Copy every line of the entries that has the string "right" in it.

-------- Data for analysis

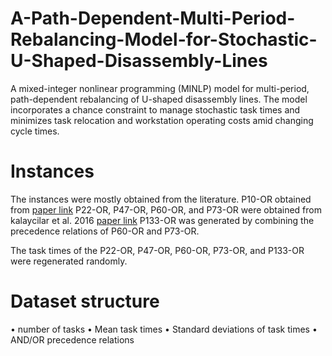 # A-Path-Dependent-Multi-Period-Rebalancing-Model-for-Stochastic-U-Shaped-Disassembly-Lines
A mixed-integer nonlinear programming (MINLP) model for multi-period, path-dependent rebalancing of U-shaped disassembly lines.
The model incorporates a chance constraint to manage stochastic task times and minimizes task relocation and workstation operating costs amid changing cycle times. 

# Instances 
The instances were mostly obtained from the literature. 
P10-OR obtained from [paper link](https://www.researchgate.net/publication/318192805_An_improved_gravitational_search_algorithm_for_profit-oriented_partial_disassembly_line_balancing_problem)
P22-OR, P47-OR, P60-OR, and P73-OR were obtained from kalaycilar et al. 2016 [paper link](https://www.sciencedirect.com/science/article/abs/pii/S0377221715008279)
P133-OR was generated by combining the precedence relations of P60-OR and P73-OR.

The task times of the P22-OR, P47-OR, P60-OR, P73-OR, and P133-OR were regenerated randomly. 

# Dataset structure 
•	number of tasks
•	Mean task times
•	Standard deviations of task times
•	AND/OR precedence relations

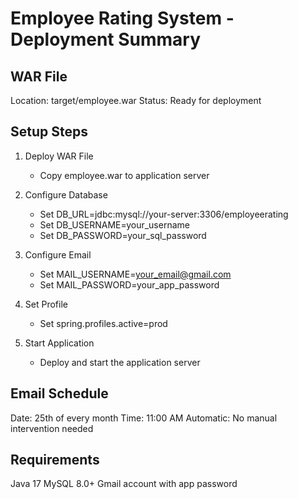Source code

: # Employee Rating System - Deployment Summary

## WAR File
Location: target/employee.war
Status: Ready for deployment

## Setup Steps

1. Deploy WAR File
   - Copy employee.war to application server

2. Configure Database
   - Set DB_URL=jdbc:mysql://your-server:3306/employeerating
   - Set DB_USERNAME=your_username
   - Set DB_PASSWORD=your_sql_password

3. Configure Email
   - Set MAIL_USERNAME=your_email@gmail.com
   - Set MAIL_PASSWORD=your_app_password

4. Set Profile
   - Set spring.profiles.active=prod

5. Start Application
   - Deploy and start the application server

## Email Schedule
Date: 25th of every month
Time: 11:00 AM
Automatic: No manual intervention needed

## Requirements
Java 17
MySQL 8.0+
Gmail account with app password 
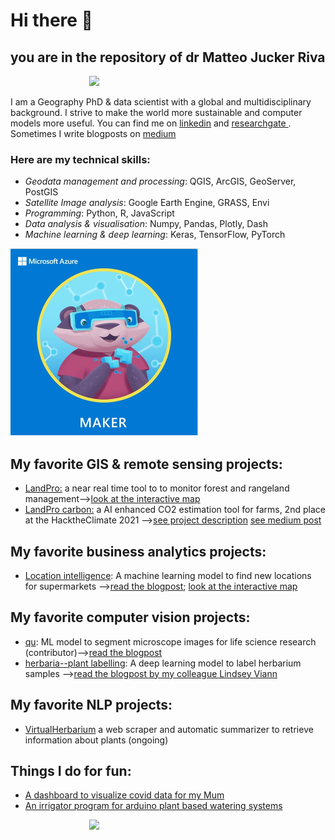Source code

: # Hi there 👋



## you are in the repository of dr Matteo Jucker Riva   

<div style="display: block;  margin-left: auto;  margin-right: auto;  width: 50%;"><img src="images/my_name_is.gif" width=400 ></div>

I am a Geography PhD & data scientist with a global and multidisciplinary background.
I strive to make the world more sustainable and computer models more useful. You can find me on [linkedin](https://www.linkedin.com/in/matteojriva/) and [researchgate 
](https://www.researchgate.net/profile/Matteo_Jucker_Riva). Sometimes I write blogposts on [medium](https://matteo-jriva.medium.com/)

### Here are my technical skills:

- *Geodata management and processing*: QGIS, ArcGIS, GeoServer, PostGIS
- *Satellite Image analysis*: Google Earth Engine, GRASS, Envi
- *Programming*: Python, R, JavaScript
- *Data analysis & visualisation*: Numpy, Pandas, Plotly, Dash
- *Machine learning & deep learning*: Keras, TensorFlow, PyTorch

<a href="https://jumpnet.enjinx.io/eth/asset/68c0000000000030?source=EnjinWallet-1.14.1">
  <img src="/images/maker_badge.png" width=300>
</a>

## My favorite GIS & remote sensing projects:

- [LandPro:](https://github.com/ciskoh/LandProductivity) a near real time tool to to monitor forest and rangeland management-->[look at the interactive map](https://matteojriva.users.earthengine.app/view/suiviedesinterventionsmidelt)    
- [LandPro carbon:](https://github.com/ciskoh/climate_hackathon) a AI enhanced CO2 estimation tool for farms, 2nd place at the HacktheClimate 2021 -->[see project description](https://devpost.com/software/landpro) [see medium post](https://matteo-jriva.medium.com/our-experience-at-the-hacktheclimate-2021-28ae8e01700d)   


## My favorite business analytics projects:
 
- [Location intelligence](https://github.com/ciskoh/migros_branch_optimisation): A machine learning model to find new locations for supermarkets -->[read the blogpost](https://matteo-jriva.medium.com/location-intelligence-the-branch-network-optimization-problem-4aa4740088d8); [look at the interactive map](https://www.google.com/maps/d/u/0/edit?mid=1_uX0U2V-byD1GLv0KRuWC2Gxv2wRuNT7&usp=sharing)

## My favorite computer vision projects:   
 
- [qu](https://github.com/ciskoh/qu): ML model to segment microscope images for life science research (contributor)-->[read the blogpost](https://matteo-jriva.medium.com/on-a-cell-spotting-journey-with-qu-be253b21e6e7)   
- [herbaria--plant labelling](https://github.com/ciskoh/herbaria--plant-labeling): A deep learning model to label herbarium samples -->[read the blogpost by my colleague Lindsey Viann](https://lindseyviann.medium.com/final-bootcamp-blitz-b0e94407b0a)

## My favorite NLP projects:   
  
- [VirtualHerbarium](https://github.com/ciskoh/VirtualHerbarium) a web scraper and automatic summarizer to retrieve information about plants (ongoing)

## Things I do for fun:   

- [A dashboard to visualize covid data for my Mum](https://github.com/ciskoh/mamma-il-covid)   
- [An irrigator program for arduino plant based watering systems](https://github.com/ciskoh/irrigator_v2)   

<div><img src="images/contact_me.gif" width=400 style="display: block;  margin-left: auto;  margin-right: auto;  width: 50%;"></div>
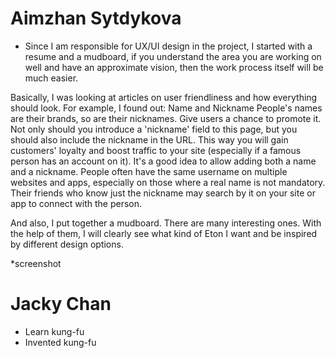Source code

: # Aimzhan Sytdykova
* Since I am responsible for UX/UI design in the project, I started with a resume and a mudboard, if you understand the area you are working on well and have an approximate vision, then the work process itself will be much easier.

Basically, I was looking at articles on user friendliness and how everything should look. For example, I found out:
Name and Nickname
People's names are their brands, so are their nicknames. Give users a chance to promote it. Not only should you introduce a 'nickname' field to this page, but you should also include the nickname in the URL. This way you will gain customers' loyalty and boost traffic to your site (especially if a famous person has an account on it). It's a good idea to allow adding both a name and a nickname. People often have the same username on multiple websites and apps, especially on those where a real name is not mandatory. Their friends who know just the nickname may search by it on your site or app to connect with the person.

And also, I put together a mudboard. There are many interesting ones. With the help of them, I will clearly see what kind of Eton I want and be inspired by different design options.

*screenshot

# Jacky Chan
* Learn kung-fu
* Invented kung-fu

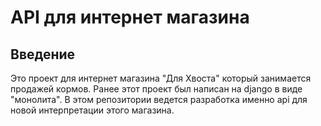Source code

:# API для интернет магазина

## Введение

Это проект для интернет магазина "Для Хвоста" который занимается продажей кормов. Ранее этот проект был написан на django в виде "монолита". В этом репозитории ведется разработка именно api для новой интерпретации этого магазина.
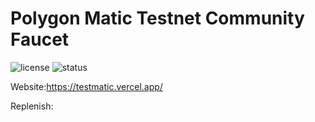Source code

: # Polygon Matic Testnet Community Faucet
![license](https://img.shields.io/github/license/Zaydme/polygon-faucet)
![status](https://img.shields.io/website?down_color=red&down_message=Offline%20%3A%28&up_color=green&up_message=Online%21&url=https%3A%2F%2Ftestmatic.vercel.app%2F)


Website:https://testmatic.vercel.app/

Replenish:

----------------

* **Output for this exercise**
<div style="display: block;  margin-left: auto;  margin-right: auto;  width: 50%;"><img src="images/my_name_is.gif" width=400 ></div>
<div><img src="images/contact_me.gif" width=400 style="display: block;  margin-left: auto;  margin-right: auto;  width: 50%;"></div>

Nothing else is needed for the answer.